In order to discuss sensitive topics peaceably with those with whom we disagree, I propose four basic steps. The Golden Rule is the first. If we fear cancelation or disrespect when voicing our opinions, then illustrating how we desire to be treated is essential. The example of Socrates, who denigrated the intelligence of his opponents, and was in turn sentenced to death, is one that should be avoided. Socrates was one of the first recorded cases of someone being put to death for thought crime.

 

Regardless of the heat or content of the argument, we ought never engage in ad hominems or formulate opinions based on our challenger’s immutable characteristics. This can quickly deteriorate into a toxic environment and encourage the mentality that their current position is locked in place because of their background. As such, this leaves no reason to engage in rational debate.
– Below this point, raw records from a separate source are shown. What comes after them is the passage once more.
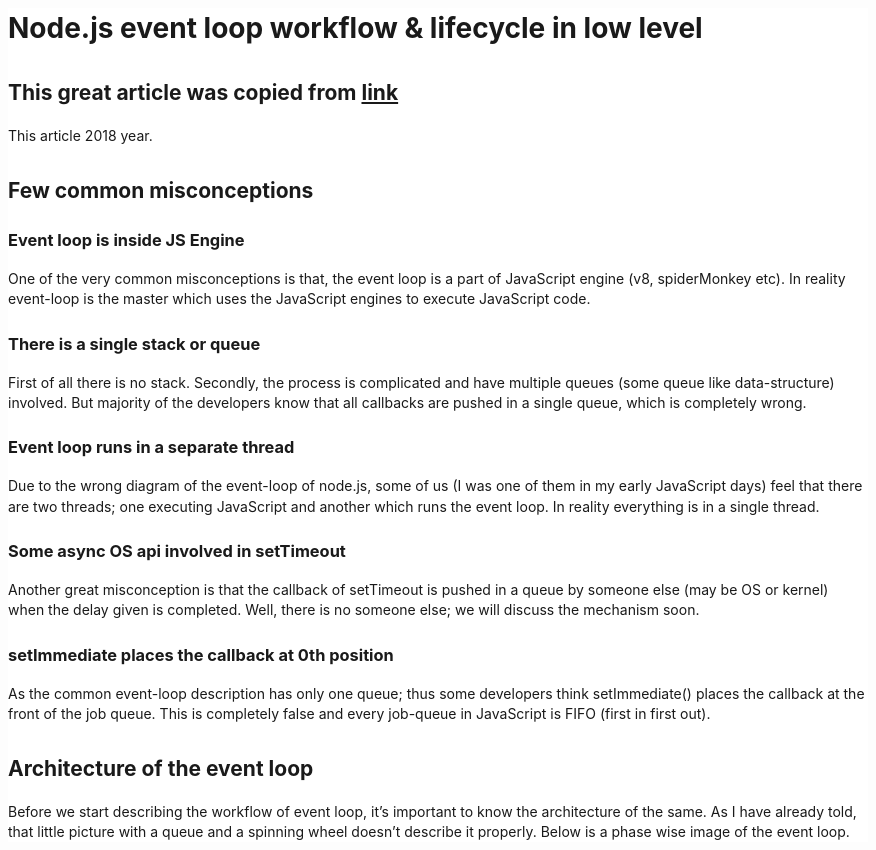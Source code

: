 # Node.js event loop workflow & lifecycle in low level

## This great article was copied from [link](http://voidcanvas.com/nodejs-event-loop/)

This article 2018 year.

## Few common misconceptions

### Event loop is inside JS Engine

One of the very common misconceptions is that, the event loop is a part of JavaScript engine (v8, spiderMonkey etc). In reality event-loop is the master which uses the JavaScript engines to execute JavaScript code.

### There is a single stack or queue

First of all there is no stack. Secondly, the process is complicated and have multiple queues (some queue like data-structure) involved. But majority of the developers know that all callbacks are pushed in a single queue, which is completely wrong.

### Event loop runs in a separate thread

Due to the wrong diagram of the event-loop of node.js, some of us (I was one of them in my early JavaScript days) feel that there are two threads; one executing JavaScript and another which runs the event loop. In reality everything is in a single thread.

### Some async OS api involved in setTimeout

Another great misconception is that the callback of setTimeout is pushed in a queue by someone else (may be OS or kernel) when the delay given is completed. Well, there is no someone else; we will discuss the mechanism soon.

### setImmediate places the callback at 0th position

As the common event-loop description has only one queue; thus some developers think setImmediate() places the callback at the front of the job queue. This is completely false and every job-queue in JavaScript is FIFO (first in first out).

## Architecture of the event loop

Before we start describing the workflow of event loop, it’s important to know the architecture of the same.
As I have already told, that little picture with a queue and a spinning wheel doesn’t describe it properly. Below is a phase wise image of the event loop.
This leads to us versus them mentality and eliminates the possibility to consider the other person as a “reasonable person of good will,” as Professor Robert George often chimes. 

 

Second, come prepared. A famous woodman’s quote, sometimes attributed to Abraham Lincoln, states, “given six hours to chop down a tree, I will spend three sharpening my axe.” There is no point in initiating a heated discussion on a topic which we are entirely unfamiliar with. This does not mean we need to know all the ends and outs, but if we intend to stand for a position, it would be prudent to understand both sides of the argument. Familiarizing oneself with the other’s argument makes it possible to empathize with their point, even while accepting personal explanations. Sun Tsu said, “To know your enemy, you must become your enemy.” Before discussing a controversial topic, performing mental devil’s advocate scenarios can help prevent strawman arguments and encourage more thorough discussion.  

 

Third, positions should be malleable. Learn from the other’s perspectives to the extent that, if indeed, you find error in your previously held beliefs, you have the opportunity to grow. Your initial stance should not be to proselytize with every conversation, but rather to be genuinely open to new ideas, if the burden of proof is there. In the words of Victor Hugo “change your opinions, keep to your principles; change your leaves, keep intact your roots.”

 

Finally, the trickiest part. You must conceptually frame discussions. Most topics of interest have keywords and phrases that lead to an entire shutdown of logos, leaving pathos to take the helm. Lee Atwater, political advisor to Ronald Reagan, understood this and effectively utilized word association to discredit political opponents. The opposite should be sought. We do not seek to discredit but rather to discuss, debate, and learn from each other. These “clickbait” terms should be avoided whenever possible if our goal is to convince a skeptic of our position. If your goal is to only to signal our opinions to bystanders, then your time reading this article has been wasted. With such an approach, expecting argument to be well-reasoned would need not be a strenuous demand. 

 

We know these terms from experience and vary by person and discussion. They can be recognized by their effect: a turn of the head, clinch of the jaw, or a quick inarticulate response. We should start with ground we mutually agree on, then build by degree to the differences. If it is a one-word or two-word label, it likely holds a different meaning to each person and should be avoided, especially at the start of a conversation. We should give ourselves an air of mystery, build logic and ethos to our conclusion revealing the reason and meaning to our decision, not just the raw result.

 

While we cannot prevent others from making snap judgments of us based on our opinions, at least by following these methods we are opening the door to mutually respectful discussion.